“Vengan
a mí, todos los que están fatigados y agobiados y Yo los aliviaré” (Mt 11,28-30). Nuestro tiempo se
caracteriza por un fuerte y marcado materialismo existencialista, que ha
desplazado a Dios por completo no solo de las leyes y del gobierno de las
naciones, sino de la vida cotidiana de miles de millones de seres humanos. Esto
no hace más que agravar la angustia existencial que el hombre posee por el solo
hecho de nacer en este mundo, agobiado por el peso del pecado original. Puesto
que Dios es la Fuente de la felicidad del hombre, al haber sido creado el
hombre para ser feliz en la unión en el Amor con Dios Trino, al no tener a Dios
por culpa del pecado original, por un lado, y al desplazar a Dios y a su
Mesías, Jesucristo, de manera intencional, por otro lado, el hombre se ve envuelto
en la más oscura tiniebla espiritual, que inunda su existencia de angustia, de
dolor, de sufrimiento, sin encontrar sentido ni a la vida ni a la muerte ni a
su paso por esta vida terrena.
Entonces,
en nuestros días, el agobio del hombre se produce por dos caminos: por causa del
pecado original, porque por éste se encuentra sin la Fuente de su felicidad que
es Dios y, por otro lado, porque el hombre mismo, llevado por su propia ceguera
espiritual, se aleja de Dios y de su Ley.

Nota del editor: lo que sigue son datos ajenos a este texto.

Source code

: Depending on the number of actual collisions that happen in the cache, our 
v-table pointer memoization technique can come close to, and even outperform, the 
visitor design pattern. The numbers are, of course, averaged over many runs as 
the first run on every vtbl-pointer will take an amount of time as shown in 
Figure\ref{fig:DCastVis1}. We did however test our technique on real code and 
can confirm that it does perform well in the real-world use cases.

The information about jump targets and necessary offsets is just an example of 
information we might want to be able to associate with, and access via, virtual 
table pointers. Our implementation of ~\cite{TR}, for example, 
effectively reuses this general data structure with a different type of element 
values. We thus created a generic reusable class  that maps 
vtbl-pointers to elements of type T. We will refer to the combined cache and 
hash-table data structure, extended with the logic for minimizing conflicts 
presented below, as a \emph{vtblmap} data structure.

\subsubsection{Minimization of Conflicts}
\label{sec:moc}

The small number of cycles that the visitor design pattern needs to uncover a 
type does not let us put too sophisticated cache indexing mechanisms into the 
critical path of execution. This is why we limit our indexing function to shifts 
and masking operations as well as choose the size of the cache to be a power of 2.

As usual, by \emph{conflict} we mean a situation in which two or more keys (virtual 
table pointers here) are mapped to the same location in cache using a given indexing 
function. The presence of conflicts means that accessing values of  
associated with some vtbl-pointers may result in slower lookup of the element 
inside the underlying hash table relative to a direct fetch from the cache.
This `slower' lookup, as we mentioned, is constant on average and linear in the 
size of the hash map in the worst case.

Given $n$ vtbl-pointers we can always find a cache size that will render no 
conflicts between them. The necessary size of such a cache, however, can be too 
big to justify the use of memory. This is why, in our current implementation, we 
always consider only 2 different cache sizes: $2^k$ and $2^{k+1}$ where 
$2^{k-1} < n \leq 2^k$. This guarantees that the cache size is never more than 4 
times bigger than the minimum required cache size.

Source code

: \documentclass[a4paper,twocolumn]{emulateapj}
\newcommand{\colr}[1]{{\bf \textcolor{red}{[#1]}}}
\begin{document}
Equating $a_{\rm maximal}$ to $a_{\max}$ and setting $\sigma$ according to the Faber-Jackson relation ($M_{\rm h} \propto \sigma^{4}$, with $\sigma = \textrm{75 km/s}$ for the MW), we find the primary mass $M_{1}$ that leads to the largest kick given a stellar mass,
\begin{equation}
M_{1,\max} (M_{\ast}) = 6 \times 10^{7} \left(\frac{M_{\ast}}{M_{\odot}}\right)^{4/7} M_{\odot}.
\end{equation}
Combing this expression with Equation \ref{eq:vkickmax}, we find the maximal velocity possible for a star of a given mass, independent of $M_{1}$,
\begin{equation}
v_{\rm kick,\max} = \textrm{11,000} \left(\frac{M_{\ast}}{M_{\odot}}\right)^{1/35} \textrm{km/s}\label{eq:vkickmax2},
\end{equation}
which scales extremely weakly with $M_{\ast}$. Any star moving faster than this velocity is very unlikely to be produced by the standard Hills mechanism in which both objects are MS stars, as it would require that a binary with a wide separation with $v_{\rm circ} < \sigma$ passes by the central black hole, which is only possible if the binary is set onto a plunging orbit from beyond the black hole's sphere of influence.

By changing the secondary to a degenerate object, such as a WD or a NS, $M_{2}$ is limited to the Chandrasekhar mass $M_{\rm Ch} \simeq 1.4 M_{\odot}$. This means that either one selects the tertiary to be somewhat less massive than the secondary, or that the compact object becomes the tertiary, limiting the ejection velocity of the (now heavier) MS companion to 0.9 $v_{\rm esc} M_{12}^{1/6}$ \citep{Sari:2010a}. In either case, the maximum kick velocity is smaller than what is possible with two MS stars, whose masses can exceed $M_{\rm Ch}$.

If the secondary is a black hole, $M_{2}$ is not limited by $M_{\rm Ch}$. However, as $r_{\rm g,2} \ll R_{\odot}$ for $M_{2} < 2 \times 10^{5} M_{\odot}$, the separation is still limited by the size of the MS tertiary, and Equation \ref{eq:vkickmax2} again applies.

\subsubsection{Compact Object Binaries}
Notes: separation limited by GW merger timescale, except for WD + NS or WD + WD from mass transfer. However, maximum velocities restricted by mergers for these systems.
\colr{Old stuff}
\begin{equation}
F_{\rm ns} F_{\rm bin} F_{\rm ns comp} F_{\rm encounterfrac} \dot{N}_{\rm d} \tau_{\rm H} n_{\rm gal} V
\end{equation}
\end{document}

De esta manera, la angustia
existencial se multiplica y el hombre se agobia espiritualmente, sin ser capaz
de encontrar, por sí mismo, una salida a esta situación.
Es
aquí cuando interviene el Hombre-Dios Jesucristo quien, desde la Eucaristía,
promete alivio a todo aquel que se encuentre “afligido y agobiado”, porque Él
se encargará de quitar lo que ensombrece la vida del hombre, que es el pecado y
al mismo tiempo le dará aquello que ilumina la vida del hombre en la tierra,
que es el Amor de su Sagrado Corazón Eucarístico.